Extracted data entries
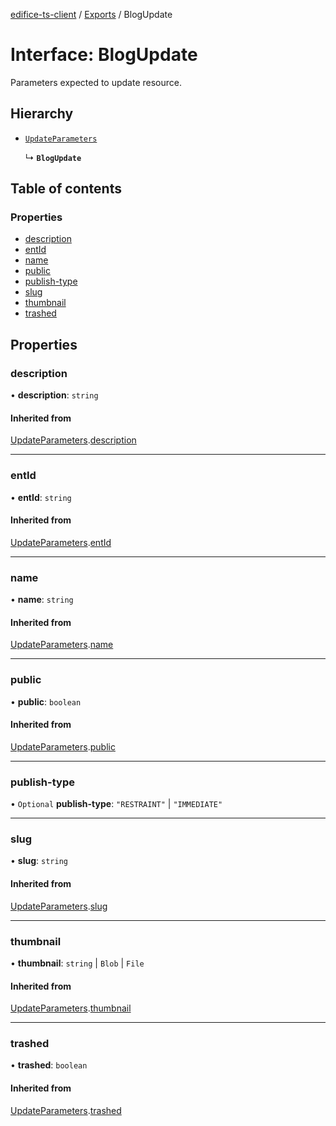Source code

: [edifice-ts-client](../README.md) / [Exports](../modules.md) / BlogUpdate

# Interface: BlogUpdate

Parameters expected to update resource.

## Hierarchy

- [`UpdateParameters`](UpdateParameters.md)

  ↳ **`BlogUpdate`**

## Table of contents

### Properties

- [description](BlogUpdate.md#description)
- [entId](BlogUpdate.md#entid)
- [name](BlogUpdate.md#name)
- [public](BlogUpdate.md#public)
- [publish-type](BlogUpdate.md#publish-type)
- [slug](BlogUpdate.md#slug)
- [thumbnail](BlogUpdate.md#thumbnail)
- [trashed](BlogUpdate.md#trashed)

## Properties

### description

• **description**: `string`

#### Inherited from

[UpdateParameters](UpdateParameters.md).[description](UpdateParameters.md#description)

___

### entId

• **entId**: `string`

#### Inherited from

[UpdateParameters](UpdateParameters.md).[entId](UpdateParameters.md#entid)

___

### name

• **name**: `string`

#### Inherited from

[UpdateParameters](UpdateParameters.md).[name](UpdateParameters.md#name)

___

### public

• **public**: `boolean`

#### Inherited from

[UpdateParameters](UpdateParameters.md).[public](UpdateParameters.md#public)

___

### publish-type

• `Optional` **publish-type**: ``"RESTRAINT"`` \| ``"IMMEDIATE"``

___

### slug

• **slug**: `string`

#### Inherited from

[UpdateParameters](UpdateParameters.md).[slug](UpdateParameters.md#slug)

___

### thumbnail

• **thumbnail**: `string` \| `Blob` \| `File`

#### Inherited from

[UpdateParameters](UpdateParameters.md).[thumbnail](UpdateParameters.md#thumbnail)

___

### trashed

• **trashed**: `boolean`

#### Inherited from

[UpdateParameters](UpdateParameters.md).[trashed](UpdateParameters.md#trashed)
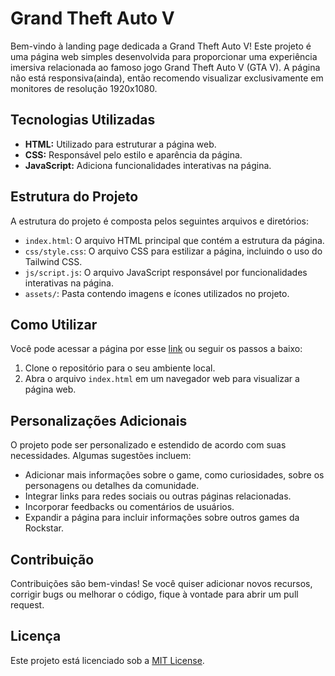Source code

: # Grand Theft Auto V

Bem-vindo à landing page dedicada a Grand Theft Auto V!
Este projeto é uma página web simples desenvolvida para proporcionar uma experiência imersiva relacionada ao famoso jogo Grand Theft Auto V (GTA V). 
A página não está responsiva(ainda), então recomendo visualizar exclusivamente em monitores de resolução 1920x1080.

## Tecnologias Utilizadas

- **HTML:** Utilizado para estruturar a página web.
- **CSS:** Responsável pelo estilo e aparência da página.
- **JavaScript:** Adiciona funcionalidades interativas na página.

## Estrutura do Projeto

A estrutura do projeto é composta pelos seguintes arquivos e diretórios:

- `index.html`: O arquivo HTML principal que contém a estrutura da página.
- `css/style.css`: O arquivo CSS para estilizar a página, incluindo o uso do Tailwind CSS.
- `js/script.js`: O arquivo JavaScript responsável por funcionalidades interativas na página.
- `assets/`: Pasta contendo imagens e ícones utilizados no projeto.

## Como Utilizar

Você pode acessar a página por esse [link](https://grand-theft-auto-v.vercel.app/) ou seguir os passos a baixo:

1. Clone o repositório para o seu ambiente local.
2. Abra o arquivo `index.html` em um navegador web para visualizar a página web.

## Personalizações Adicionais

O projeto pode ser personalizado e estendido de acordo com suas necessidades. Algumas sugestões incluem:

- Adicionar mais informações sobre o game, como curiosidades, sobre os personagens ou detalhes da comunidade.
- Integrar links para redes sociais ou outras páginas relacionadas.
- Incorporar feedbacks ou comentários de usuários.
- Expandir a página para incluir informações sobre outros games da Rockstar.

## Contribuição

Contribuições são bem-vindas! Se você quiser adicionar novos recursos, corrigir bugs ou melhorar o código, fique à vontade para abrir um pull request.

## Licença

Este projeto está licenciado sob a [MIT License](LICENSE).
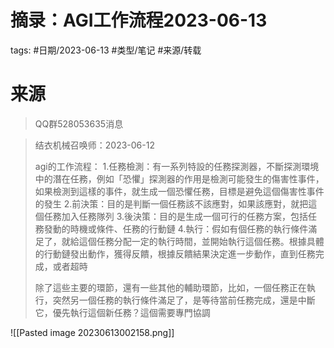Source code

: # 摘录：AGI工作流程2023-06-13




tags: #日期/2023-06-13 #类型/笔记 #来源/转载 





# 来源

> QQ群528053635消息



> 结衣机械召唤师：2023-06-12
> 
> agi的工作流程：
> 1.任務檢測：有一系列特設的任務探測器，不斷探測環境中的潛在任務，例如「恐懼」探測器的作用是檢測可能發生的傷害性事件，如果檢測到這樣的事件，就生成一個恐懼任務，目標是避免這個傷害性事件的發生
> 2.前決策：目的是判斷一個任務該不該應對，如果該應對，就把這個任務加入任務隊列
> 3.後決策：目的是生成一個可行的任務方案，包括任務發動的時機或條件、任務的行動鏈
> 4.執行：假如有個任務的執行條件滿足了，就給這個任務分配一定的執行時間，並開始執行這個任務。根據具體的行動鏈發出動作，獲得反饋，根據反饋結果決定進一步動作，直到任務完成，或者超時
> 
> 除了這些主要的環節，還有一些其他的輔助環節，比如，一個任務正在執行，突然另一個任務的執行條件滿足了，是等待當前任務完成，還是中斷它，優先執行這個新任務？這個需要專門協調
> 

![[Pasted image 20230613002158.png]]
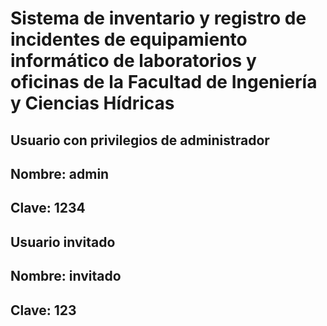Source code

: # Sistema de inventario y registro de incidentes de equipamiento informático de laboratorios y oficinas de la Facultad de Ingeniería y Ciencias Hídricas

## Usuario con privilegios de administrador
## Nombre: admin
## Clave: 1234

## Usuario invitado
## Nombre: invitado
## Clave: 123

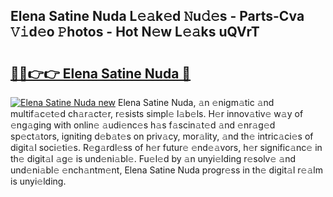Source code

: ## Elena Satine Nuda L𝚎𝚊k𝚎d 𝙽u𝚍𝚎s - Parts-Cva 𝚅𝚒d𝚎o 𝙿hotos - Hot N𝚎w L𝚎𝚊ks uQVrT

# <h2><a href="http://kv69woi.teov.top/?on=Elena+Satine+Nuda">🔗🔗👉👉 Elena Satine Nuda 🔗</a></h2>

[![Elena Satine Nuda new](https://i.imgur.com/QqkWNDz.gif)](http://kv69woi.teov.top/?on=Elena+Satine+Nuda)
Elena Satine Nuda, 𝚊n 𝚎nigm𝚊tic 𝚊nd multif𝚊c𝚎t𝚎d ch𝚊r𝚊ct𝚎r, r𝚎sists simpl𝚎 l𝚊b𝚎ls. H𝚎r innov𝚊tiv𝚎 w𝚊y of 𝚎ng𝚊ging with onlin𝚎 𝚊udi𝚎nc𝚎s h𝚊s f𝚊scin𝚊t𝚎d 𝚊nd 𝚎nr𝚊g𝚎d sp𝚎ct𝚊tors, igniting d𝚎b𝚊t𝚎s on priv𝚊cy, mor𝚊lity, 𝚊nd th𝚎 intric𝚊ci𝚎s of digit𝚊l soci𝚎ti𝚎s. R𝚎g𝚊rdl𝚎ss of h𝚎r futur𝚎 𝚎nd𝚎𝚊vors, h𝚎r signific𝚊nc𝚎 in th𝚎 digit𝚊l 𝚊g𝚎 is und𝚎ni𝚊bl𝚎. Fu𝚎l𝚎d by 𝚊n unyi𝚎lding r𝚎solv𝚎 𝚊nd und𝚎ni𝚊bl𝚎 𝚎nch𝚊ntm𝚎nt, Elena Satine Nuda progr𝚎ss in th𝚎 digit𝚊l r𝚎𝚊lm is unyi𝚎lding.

-- Requirement --
Pull every line containing the word "está" out of the entries above.

-- The completed task --
A página não está responsiva(ainda), então recomendo visualizar exclusivamente em monitores de resolução 1920x1080.
Este projeto está licenciado sob a [MIT License](LICENSE).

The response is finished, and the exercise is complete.